Aber wie bereits gepostet ist Array.fill(feld, 0); sicherlich die beste Wahl.


Fred


----------



## Leroy42 (16. Jan 2008)

Anonymous hat gesagt.:
			
		

> Wenn Du ausschließlich schreibend auf das Array zugreifst ist es doch egal



*LOL*

Wird dieses Array dann automatisch vom Compiler in das WOM abgelegt?  ???:L


----------



## DocNoNo (16. Jan 2008)

Arrays.fill() sieht gut aus. Danke. Habe noch nicht so den Überblick über alle Funktionen und Klassen.

@Gast:
Welchen Sinn soll es haben ein Array mit Werten zu füllen und sie anschließend nicht auszulesen? Also ich fülle in der Schleife das Array mehrfach mit Werten und lese sie natürlich auch wieder aus.
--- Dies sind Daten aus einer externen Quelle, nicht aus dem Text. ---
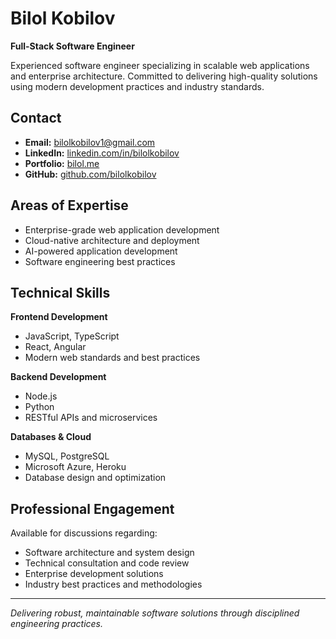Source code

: # Bilol Kobilov

**Full-Stack Software Engineer**

Experienced software engineer specializing in scalable web applications and enterprise architecture. Committed to delivering high-quality solutions using modern development practices and industry standards.

## Contact

- **Email:** [bilolkobilov1@gmail.com](mailto:bilolkobilov1@gmail.com)
- **LinkedIn:** [linkedin.com/in/bilolkobilov](http://www.linkedin.com/in/bilolkobilov)
- **Portfolio:** [bilol.me](https://www.bilol.me/en)
- **GitHub:** [github.com/bilolkobilov](https://github.com/bilolkobilov)

## Areas of Expertise

- Enterprise-grade web application development
- Cloud-native architecture and deployment
- AI-powered application development
- Software engineering best practices

## Technical Skills

**Frontend Development**
- JavaScript, TypeScript
- React, Angular
- Modern web standards and best practices

**Backend Development**
- Node.js
- Python
- RESTful APIs and microservices

**Databases & Cloud**
- MySQL, PostgreSQL
- Microsoft Azure, Heroku
- Database design and optimization

## Professional Engagement

Available for discussions regarding:
- Software architecture and system design
- Technical consultation and code review
- Enterprise development solutions
- Industry best practices and methodologies

---

*Delivering robust, maintainable software solutions through disciplined engineering practices.*
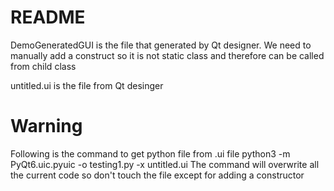 # README #

DemoGeneratedGUI is the file that generated by Qt designer. 
We need to manually add a construct so it is not static class and therefore can be called from child class

untitled.ui is the file from Qt desinger

# Warning
Following is the command to get python file from .ui file
python3 -m PyQt6.uic.pyuic -o testing1.py -x untitled.ui
The command will overwrite all the current code so don't touch the file except for adding a constructor
 
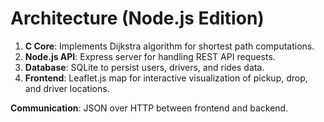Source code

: # Architecture (Node.js Edition)

1. **C Core**: Implements Dijkstra algorithm for shortest path computations.
2. **Node.js API**: Express server for handling REST API requests.
3. **Database**: SQLite to persist users, drivers, and rides data.
4. **Frontend**: Leaflet.js map for interactive visualization of pickup, drop, and driver locations.

**Communication**: JSON over HTTP between frontend and backend.
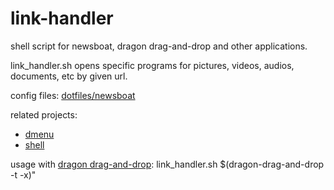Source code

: # link-handler

shell script for newsboat, dragon drag-and-drop and other applications.

link_handler.sh opens specific programs for pictures, videos, audios, documents, etc by given url.

config files: [dotfiles/newsboat](https://github.com/mrdotx/dotfiles/tree/master/.config/newsboat)

related projects:

- [dmenu](https://github.com/mrdotx/dmenu)
- [shell](https://github.com/mrdotx/shell)

usage with [dragon drag-and-drop](https://github.com/mwh/dragon): link_handler.sh $(dragon-drag-and-drop -t -x)"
Warum ich bei jedem Schleifendurchlauf die Größe des Arrays ermitteln soll, wo ich sie doch zwei Zeilen vorher selber festgelegt habe, erschließt sich mir auch nicht so ganz.
Das da nun x<9 anstatt x<10 steht ist erstmal völlig wumpe. Ist ja schließlich nur ein Beispiel welches das Problem verdeutlichen soll. Und das habe ich mir flott aus dem Handgelenk geschüttelt.
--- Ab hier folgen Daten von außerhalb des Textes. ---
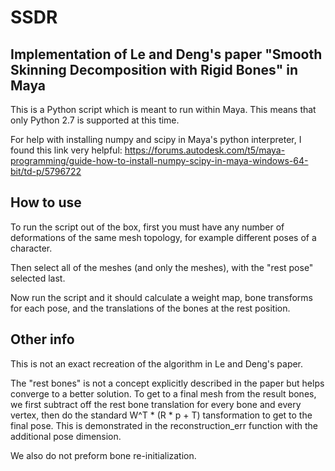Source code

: # SSDR
## Implementation of Le and Deng's paper "Smooth Skinning Decomposition with Rigid Bones" in Maya

This is a Python script which is meant to run within Maya. This means that only Python 2.7 is supported at this time.

For help with installing numpy and scipy in Maya's python interpreter, I found this link very helpful:
https://forums.autodesk.com/t5/maya-programming/guide-how-to-install-numpy-scipy-in-maya-windows-64-bit/td-p/5796722

## How to use
To run the script out of the box, first you must have any number of deformations of the same mesh topology, for example different poses of a character.

Then select all of the meshes (and only the meshes), with the "rest pose" selected last.

Now run the script and it should calculate a weight map, bone transforms for each pose, and the translations of the bones at the rest position.

## Other info
This is not an exact recreation of the algorithm in Le and Deng's paper.

The "rest bones" is not a concept explicitly described in the paper but helps converge to a better solution. To get to a final mesh from the result bones, we first subtract off the rest bone translation for every bone and every vertex, then do the standard W^T * (R * p + T) tansformation to get to the final pose. This is demonstrated in the reconstruction_err function with the additional pose dimension.

We also do not preform bone re-initialization.
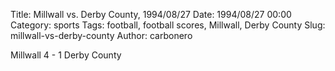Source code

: Title: Millwall vs. Derby County, 1994/08/27
Date: 1994/08/27 00:00
Category: sports
Tags: football, football scores, Millwall, Derby County
Slug: millwall-vs-derby-county
Author: carbonero


Millwall 4 - 1 Derby County
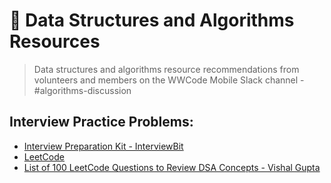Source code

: # 🏰 Data Structures and Algorithms Resources

> Data structures and algorithms resource recommendations from volunteers and members on the WWCode Mobile Slack channel - #algorithms-discussion

## Interview Practice Problems:

- [Interview Preparation Kit - InterviewBit](https://www.interviewbit.com/interview-preparation-kit/)
- [LeetCode](https://leetcode.com/)
- [List of 100 LeetCode Questions to Review DSA Concepts - Vishal Gupta](https://www.linkedin.com/posts/vishal-gupta-5bb8b513b_programming-change-coding-activity-7082425486865285120-0dWf/?utm_source=share&utm_medium=member_ios)
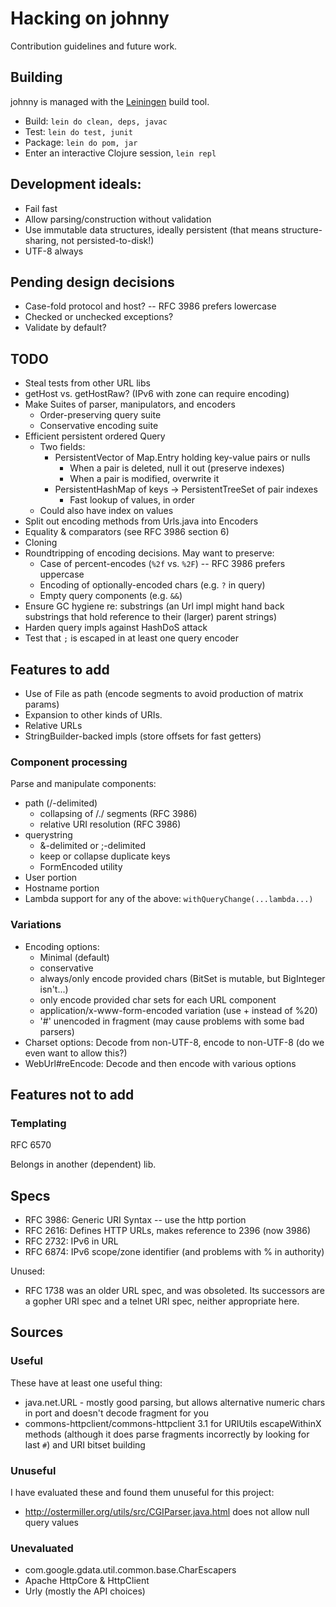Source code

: # Hacking on johnny

Contribution guidelines and future work.

## Building

johnny is managed with the [Leiningen][lein] build tool.

- Build: `lein do clean, deps, javac`
- Test: `lein do test, junit`
- Package: `lein do pom, jar`
- Enter an interactive Clojure session, `lein repl`

[lein]: http://leiningen.org/

## Development ideals:

- Fail fast
- Allow parsing/construction without validation
- Use immutable data structures, ideally persistent (that means
  structure-sharing, not persisted-to-disk!)
- UTF-8 always

## Pending design decisions

- Case-fold protocol and host? -- RFC 3986 prefers lowercase
- Checked or unchecked exceptions?
- Validate by default?

## TODO

- Steal tests from other URL libs
- getHost vs. getHostRaw? (IPv6 with zone can require encoding)
- Make Suites of parser, manipulators, and encoders
  - Order-preserving query suite
  - Conservative encoding suite
- Efficient persistent ordered Query
  - Two fields:
    - PersistentVector of Map.Entry holding key-value pairs or nulls
      - When a pair is deleted, null it out (preserve indexes)
      - When a pair is modified, overwrite it
    - PersistentHashMap of keys -> PersistentTreeSet of pair indexes
      - Fast lookup of values, in order
  - Could also have index on values
- Split out encoding methods from Urls.java into Encoders
- Equality & comparators (see RFC 3986 section 6)
- Cloning
- Roundtripping of encoding decisions. May want to preserve:
  - Case of percent-encodes (`%2f` vs. `%2F`) -- RFC 3986 prefers
    uppercase
  - Encoding of optionally-encoded chars (e.g. `?` in query)
  - Empty query components (e.g. `&&`)
- Ensure GC hygiene re: substrings (an Url impl might hand back
  substrings that hold reference to their (larger) parent strings)
- Harden query impls against HashDoS attack
- Test that `;` is escaped in at least one query encoder

## Features to add

- Use of File as path (encode segments to avoid production of matrix
  params)
- Expansion to other kinds of URIs.
- Relative URLs
- StringBuilder-backed impls (store offsets for fast getters)

### Component processing

Parse and manipulate components:

- path (/-delimited)
  - collapsing of /./ segments (RFC 3986)
  - relative URI resolution (RFC 3986)
- querystring
  - &-delimited or ;-delimited
  - keep or collapse duplicate keys
  - FormEncoded utility
- User portion
- Hostname portion
- Lambda support for any of the above: `withQueryChange(...lambda...)`

### Variations

- Encoding options:
  - Minimal (default)
  - conservative
  - always/only encode provided chars (BitSet is mutable, but
  BigInteger isn't...)
  - only encode provided char sets for each URL component
  - application/x-www-form-encoded variation (use + instead
    of %20)
  - '#' unencoded in fragment (may cause problems with some bad parsers)
- Charset options: Decode from non-UTF-8, encode to non-UTF-8 (do we
  even want to allow this?)
- WebUrl#reEncode: Decode and then encode with various options

## Features not to add

### Templating

RFC 6570

Belongs in another (dependent) lib.

## Specs

- RFC 3986: Generic URI Syntax -- use the http portion
- RFC 2616: Defines HTTP URLs, makes reference to 2396 (now 3986)
- RFC 2732: IPv6 in URL
- RFC 6874: IPv6 scope/zone identifier (and problems with % in
  authority)

Unused:

- RFC 1738 was an older URL spec, and was obsoleted. Its successors
  are a gopher URI spec and a telnet URI spec, neither appropriate
  here.

## Sources

### Useful

These have at least one useful thing:

- java.net.URL - mostly good parsing, but allows alternative numeric
  chars in port and doesn't decode fragment for you
- commons-httpclient/commons-httpclient 3.1 for URIUtils escapeWithinX
  methods (although it does parse fragments incorrectly by looking for
  last `#`) and URI bitset building

### Unuseful

I have evaluated these and found them unuseful for this project:

- http://ostermiller.org/utils/src/CGIParser.java.html does not allow
  null query values

### Unevaluated

- com.google.gdata.util.common.base.CharEscapers
- Apache HttpCore & HttpClient
- Urly (mostly the API choices)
Trotzdem großes *Danke Schön* an alle. Das Forum hat mir schon bei so einigen Sachen auf die Sprünge geholfen.


----------



## SlaterB (16. Jan 2008)

natürlich war 'Arraynutzung durch vollständiges Schreiben des Arrays vor jeweiligen Lesen' gemeint,
ein Witz geht ja noch, aber länger muss man darüber auch nicht diskutieren 

> Warum ich bei jedem Schleifendurchlauf die Größe des Arrays ermitteln soll, wo ich sie doch zwei Zeilen vorher selber festgelegt habe, erschließt sich mir auch nicht so ganz

wenn du später mal die Arraygröße auf 20 umstellst, vergisst du vielleicht an andere Stelle auch umzustellen,
hier heißt es abwägen, lieber den PC nochmal 1 microsekunde arbeiten lassen als den Code kompliziert zu gestalten,
aber man kann auch die Variante mit der Zahl lesbarer sehen, denkbar ist vieles


----------



## Guest (16. Jan 2008)

DocNoNo hat gesagt.:
			
		

> @Gast:
> Welchen Sinn soll es haben ein Array mit Werten zu füllen und sie anschließend nicht auszulesen?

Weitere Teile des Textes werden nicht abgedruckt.